→ Task:
Which lines in the records below contain the word "latest"? Copy each of them.
--
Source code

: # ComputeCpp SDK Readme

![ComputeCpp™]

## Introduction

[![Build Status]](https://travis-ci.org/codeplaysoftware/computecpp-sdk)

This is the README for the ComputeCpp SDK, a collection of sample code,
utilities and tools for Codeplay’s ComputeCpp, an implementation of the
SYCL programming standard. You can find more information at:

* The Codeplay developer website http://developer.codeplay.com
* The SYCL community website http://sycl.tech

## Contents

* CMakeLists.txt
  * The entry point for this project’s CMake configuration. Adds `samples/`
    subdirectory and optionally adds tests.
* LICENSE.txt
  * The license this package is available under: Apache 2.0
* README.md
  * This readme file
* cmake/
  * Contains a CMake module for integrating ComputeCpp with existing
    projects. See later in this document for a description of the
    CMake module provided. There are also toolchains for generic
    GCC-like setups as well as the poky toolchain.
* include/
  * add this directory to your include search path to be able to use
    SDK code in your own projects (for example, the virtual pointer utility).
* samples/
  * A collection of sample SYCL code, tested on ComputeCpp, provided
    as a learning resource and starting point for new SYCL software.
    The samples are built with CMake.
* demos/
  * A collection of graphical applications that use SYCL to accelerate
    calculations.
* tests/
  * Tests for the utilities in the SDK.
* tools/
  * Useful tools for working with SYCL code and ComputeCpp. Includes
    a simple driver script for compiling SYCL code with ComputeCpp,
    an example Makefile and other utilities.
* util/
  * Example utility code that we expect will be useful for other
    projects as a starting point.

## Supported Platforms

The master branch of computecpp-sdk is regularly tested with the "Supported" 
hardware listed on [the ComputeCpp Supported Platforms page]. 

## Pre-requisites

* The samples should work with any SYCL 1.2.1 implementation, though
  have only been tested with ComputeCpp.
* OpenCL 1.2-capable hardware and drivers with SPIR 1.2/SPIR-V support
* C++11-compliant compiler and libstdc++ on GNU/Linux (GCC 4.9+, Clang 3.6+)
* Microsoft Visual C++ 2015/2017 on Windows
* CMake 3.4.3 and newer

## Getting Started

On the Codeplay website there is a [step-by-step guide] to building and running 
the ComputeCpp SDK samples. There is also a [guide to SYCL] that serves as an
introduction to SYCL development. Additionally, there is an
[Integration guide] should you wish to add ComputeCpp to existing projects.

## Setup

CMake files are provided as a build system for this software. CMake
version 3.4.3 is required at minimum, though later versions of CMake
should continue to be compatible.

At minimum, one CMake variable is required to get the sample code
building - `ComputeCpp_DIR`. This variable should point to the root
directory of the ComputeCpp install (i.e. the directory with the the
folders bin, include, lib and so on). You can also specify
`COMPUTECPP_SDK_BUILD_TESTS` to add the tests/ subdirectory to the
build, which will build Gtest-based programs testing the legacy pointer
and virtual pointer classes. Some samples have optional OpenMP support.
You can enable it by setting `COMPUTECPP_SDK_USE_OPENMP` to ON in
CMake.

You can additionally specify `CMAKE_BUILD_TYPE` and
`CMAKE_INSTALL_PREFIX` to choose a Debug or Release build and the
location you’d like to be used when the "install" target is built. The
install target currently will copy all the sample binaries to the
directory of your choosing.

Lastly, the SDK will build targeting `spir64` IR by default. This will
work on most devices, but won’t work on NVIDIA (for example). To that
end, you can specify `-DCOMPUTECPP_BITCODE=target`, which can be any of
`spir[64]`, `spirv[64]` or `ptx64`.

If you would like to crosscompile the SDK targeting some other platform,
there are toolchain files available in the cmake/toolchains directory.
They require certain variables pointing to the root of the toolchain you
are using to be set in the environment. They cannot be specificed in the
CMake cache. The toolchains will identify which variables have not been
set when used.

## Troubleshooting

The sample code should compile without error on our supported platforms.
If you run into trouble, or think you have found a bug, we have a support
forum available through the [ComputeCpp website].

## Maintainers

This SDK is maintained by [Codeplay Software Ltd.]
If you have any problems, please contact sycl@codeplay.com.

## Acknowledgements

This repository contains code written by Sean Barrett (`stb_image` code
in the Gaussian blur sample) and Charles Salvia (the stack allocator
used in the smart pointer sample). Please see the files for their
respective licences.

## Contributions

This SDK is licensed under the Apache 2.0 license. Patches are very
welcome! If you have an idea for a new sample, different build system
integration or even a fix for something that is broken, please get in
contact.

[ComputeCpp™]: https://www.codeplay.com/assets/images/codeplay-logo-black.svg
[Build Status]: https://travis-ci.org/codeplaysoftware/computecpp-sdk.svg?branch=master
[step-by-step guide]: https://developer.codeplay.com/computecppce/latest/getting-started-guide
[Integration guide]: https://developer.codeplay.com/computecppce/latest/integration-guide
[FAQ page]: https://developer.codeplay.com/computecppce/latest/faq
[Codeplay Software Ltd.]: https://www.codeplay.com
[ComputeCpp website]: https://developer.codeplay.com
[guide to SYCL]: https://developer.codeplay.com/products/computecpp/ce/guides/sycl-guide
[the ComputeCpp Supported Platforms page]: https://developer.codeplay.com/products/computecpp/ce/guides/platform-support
--
→ The answer:
[step-by-step guide]: https://developer.codeplay.com/computecppce/latest/getting-started-guide
[Integration guide]: https://developer.codeplay.com/computecppce/latest/integration-guide
[FAQ page]: https://developer.codeplay.com/computecppce/latest/faq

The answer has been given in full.